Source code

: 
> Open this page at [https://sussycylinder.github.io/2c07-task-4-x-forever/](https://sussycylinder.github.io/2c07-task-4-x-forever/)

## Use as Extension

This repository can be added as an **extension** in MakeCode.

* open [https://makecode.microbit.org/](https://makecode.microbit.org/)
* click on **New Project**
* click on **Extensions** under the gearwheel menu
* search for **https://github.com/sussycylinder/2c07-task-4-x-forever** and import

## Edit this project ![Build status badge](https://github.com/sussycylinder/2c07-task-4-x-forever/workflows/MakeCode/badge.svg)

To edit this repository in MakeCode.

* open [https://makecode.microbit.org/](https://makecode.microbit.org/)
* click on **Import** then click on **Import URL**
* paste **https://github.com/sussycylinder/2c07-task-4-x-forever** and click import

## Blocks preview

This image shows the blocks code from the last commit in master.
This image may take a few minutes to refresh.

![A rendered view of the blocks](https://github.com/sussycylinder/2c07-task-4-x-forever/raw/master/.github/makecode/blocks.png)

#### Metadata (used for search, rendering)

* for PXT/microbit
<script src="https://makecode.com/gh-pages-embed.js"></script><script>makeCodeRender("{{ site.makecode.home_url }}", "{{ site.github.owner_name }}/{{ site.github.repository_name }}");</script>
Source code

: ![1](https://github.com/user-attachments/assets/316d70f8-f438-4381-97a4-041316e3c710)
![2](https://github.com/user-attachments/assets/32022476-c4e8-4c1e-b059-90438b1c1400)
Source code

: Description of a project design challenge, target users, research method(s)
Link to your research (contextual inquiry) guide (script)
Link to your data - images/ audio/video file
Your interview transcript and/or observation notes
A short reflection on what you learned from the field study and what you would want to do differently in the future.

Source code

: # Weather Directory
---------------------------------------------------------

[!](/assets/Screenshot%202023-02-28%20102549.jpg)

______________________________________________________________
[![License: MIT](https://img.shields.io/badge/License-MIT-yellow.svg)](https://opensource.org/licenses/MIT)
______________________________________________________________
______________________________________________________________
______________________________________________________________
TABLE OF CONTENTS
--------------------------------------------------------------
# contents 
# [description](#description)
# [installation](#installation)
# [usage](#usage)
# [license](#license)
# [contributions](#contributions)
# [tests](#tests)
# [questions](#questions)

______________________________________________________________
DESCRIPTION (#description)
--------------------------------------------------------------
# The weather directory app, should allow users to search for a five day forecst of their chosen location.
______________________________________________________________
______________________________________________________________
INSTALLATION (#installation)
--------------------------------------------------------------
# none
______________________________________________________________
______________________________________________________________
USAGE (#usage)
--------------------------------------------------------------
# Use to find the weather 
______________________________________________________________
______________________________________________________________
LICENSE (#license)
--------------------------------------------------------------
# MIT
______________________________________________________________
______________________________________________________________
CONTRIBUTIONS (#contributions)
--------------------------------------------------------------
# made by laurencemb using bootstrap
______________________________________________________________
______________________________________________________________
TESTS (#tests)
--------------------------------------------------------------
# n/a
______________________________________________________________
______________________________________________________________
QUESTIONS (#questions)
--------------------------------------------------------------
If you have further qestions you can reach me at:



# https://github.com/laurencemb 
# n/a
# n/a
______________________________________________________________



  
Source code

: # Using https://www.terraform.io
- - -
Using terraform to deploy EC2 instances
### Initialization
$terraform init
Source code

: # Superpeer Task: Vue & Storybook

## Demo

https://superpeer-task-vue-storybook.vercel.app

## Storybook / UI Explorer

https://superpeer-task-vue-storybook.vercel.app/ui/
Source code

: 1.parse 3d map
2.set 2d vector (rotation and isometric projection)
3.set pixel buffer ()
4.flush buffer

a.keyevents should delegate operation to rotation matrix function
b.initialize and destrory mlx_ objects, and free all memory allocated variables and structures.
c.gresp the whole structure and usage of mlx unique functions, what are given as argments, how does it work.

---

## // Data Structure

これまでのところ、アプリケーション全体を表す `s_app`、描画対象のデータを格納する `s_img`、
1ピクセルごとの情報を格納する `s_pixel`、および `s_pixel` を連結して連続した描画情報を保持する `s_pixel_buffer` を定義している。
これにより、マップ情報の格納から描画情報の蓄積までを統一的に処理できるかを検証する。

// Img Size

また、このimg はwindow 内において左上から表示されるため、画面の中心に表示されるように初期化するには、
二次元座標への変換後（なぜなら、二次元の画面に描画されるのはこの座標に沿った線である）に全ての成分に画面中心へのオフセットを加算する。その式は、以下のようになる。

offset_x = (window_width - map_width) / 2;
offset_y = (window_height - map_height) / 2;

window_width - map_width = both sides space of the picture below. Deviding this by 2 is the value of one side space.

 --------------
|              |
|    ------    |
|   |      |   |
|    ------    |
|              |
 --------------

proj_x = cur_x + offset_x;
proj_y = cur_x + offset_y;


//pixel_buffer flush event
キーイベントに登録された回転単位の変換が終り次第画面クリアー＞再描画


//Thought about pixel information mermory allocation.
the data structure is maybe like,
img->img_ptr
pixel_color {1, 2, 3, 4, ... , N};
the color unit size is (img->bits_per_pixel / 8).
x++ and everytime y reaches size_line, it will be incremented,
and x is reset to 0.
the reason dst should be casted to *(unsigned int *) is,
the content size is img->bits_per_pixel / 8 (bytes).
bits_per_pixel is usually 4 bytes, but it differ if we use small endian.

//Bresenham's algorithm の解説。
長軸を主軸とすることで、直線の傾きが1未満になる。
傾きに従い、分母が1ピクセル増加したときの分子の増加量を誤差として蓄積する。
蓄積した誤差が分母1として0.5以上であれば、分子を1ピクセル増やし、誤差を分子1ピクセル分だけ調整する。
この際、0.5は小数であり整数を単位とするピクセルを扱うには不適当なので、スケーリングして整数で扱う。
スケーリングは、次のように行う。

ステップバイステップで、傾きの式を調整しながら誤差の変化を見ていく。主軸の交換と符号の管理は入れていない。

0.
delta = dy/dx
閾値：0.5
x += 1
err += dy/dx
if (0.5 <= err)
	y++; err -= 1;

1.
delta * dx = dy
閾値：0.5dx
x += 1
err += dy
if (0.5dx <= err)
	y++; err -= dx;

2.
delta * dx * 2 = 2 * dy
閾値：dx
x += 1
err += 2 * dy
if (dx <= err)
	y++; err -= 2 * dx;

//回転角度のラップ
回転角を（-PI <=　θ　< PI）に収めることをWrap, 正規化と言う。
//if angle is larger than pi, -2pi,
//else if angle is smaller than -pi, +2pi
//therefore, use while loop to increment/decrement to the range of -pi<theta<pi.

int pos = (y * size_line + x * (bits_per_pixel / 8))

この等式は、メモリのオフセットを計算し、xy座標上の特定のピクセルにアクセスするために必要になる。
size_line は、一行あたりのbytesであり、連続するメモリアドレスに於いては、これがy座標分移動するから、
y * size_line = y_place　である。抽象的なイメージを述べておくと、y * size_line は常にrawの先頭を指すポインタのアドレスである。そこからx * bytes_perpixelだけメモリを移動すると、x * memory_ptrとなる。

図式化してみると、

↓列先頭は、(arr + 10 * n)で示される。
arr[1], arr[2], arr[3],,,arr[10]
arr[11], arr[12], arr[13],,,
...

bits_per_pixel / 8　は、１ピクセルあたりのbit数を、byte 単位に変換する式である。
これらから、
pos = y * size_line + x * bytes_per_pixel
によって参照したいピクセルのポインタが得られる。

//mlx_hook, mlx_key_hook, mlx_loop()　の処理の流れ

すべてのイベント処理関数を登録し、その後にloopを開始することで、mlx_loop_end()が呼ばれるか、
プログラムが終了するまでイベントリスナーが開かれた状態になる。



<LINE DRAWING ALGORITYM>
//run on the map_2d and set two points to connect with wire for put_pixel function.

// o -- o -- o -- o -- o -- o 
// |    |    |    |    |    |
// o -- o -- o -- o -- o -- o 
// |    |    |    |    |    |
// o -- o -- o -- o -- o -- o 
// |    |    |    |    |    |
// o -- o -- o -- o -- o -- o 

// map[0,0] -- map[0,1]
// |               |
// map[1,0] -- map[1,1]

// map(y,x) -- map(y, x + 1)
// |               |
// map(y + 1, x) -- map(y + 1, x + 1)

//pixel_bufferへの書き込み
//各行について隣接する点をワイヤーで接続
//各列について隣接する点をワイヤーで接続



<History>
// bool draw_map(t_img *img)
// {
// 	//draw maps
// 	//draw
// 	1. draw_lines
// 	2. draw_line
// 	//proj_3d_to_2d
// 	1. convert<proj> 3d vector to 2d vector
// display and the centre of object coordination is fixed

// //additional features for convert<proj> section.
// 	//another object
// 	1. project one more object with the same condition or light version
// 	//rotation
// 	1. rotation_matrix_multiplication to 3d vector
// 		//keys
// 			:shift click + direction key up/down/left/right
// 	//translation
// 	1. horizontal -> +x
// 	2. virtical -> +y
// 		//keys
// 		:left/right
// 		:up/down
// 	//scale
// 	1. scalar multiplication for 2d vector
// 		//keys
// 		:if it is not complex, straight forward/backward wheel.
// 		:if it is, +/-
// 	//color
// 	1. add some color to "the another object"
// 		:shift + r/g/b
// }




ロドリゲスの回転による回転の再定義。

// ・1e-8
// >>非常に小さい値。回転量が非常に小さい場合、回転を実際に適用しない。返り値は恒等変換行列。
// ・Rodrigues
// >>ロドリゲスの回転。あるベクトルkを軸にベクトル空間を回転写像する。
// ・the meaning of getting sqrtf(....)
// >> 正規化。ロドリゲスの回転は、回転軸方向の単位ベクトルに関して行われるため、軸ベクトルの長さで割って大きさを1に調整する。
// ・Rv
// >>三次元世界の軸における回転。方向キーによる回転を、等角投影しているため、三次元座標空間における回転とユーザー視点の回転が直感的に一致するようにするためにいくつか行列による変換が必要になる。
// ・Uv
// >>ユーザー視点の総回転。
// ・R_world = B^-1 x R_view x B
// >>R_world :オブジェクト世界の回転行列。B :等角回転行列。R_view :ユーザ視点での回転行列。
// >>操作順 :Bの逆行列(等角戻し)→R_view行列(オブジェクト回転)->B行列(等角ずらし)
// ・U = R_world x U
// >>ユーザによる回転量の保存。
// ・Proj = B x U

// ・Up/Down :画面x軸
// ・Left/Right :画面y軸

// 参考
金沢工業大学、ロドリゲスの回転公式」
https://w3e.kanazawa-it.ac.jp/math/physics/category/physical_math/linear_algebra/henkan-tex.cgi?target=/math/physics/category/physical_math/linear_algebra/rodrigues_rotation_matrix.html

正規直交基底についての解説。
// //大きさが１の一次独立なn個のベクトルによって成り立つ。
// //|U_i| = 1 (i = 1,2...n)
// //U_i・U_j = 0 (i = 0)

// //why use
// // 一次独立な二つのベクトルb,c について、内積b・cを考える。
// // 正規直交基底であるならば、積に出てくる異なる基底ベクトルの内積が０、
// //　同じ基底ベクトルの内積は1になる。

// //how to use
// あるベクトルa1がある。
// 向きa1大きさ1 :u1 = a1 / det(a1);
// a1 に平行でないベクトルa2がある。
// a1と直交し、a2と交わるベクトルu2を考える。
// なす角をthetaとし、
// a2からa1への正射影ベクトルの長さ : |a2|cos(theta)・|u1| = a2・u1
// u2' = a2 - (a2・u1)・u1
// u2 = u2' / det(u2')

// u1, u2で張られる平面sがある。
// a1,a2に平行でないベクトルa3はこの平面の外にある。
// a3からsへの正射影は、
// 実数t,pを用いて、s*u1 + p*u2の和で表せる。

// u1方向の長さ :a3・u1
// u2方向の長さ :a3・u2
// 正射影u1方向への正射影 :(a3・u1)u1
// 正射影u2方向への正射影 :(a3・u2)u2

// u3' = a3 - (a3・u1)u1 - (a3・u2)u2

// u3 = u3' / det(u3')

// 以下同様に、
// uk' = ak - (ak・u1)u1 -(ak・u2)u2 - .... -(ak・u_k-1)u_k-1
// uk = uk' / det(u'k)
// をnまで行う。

◇ ◇ ◇ ◇ ◇

▸ **ABOUT THIS TASK**:
Which lines above run from the one containing "and x is reset to 0." down to the one containing "回転角を（-PI <=　θ　< PI）に収めることをWrap, 正規化と言う。"? Repeat exactly those, both ends included, and nothing else.

▸ **TASK RESULT**:
and x is reset to 0.
the reason dst should be casted to *(unsigned int *) is,
the content size is img->bits_per_pixel / 8 (bytes).
bits_per_pixel is usually 4 bytes, but it differ if we use small endian.

//Bresenham's algorithm の解説。
長軸を主軸とすることで、直線の傾きが1未満になる。
傾きに従い、分母が1ピクセル増加したときの分子の増加量を誤差として蓄積する。
蓄積した誤差が分母1として0.5以上であれば、分子を1ピクセル増やし、誤差を分子1ピクセル分だけ調整する。
この際、0.5は小数であり整数を単位とするピクセルを扱うには不適当なので、スケーリングして整数で扱う。
スケーリングは、次のように行う。

ステップバイステップで、傾きの式を調整しながら誤差の変化を見ていく。主軸の交換と符号の管理は入れていない。

0.
delta = dy/dx
閾値：0.5
x += 1
err += dy/dx
if (0.5 <= err)
	y++; err -= 1;

1.
delta * dx = dy
閾値：0.5dx
x += 1
err += dy
if (0.5dx <= err)
	y++; err -= dx;

2.
delta * dx * 2 = 2 * dy
閾値：dx
x += 1
err += 2 * dy
if (dx <= err)
	y++; err -= 2 * dx;

//回転角度のラップ
回転角を（-PI <=　θ　< PI）に収めることをWrap, 正規化と言う。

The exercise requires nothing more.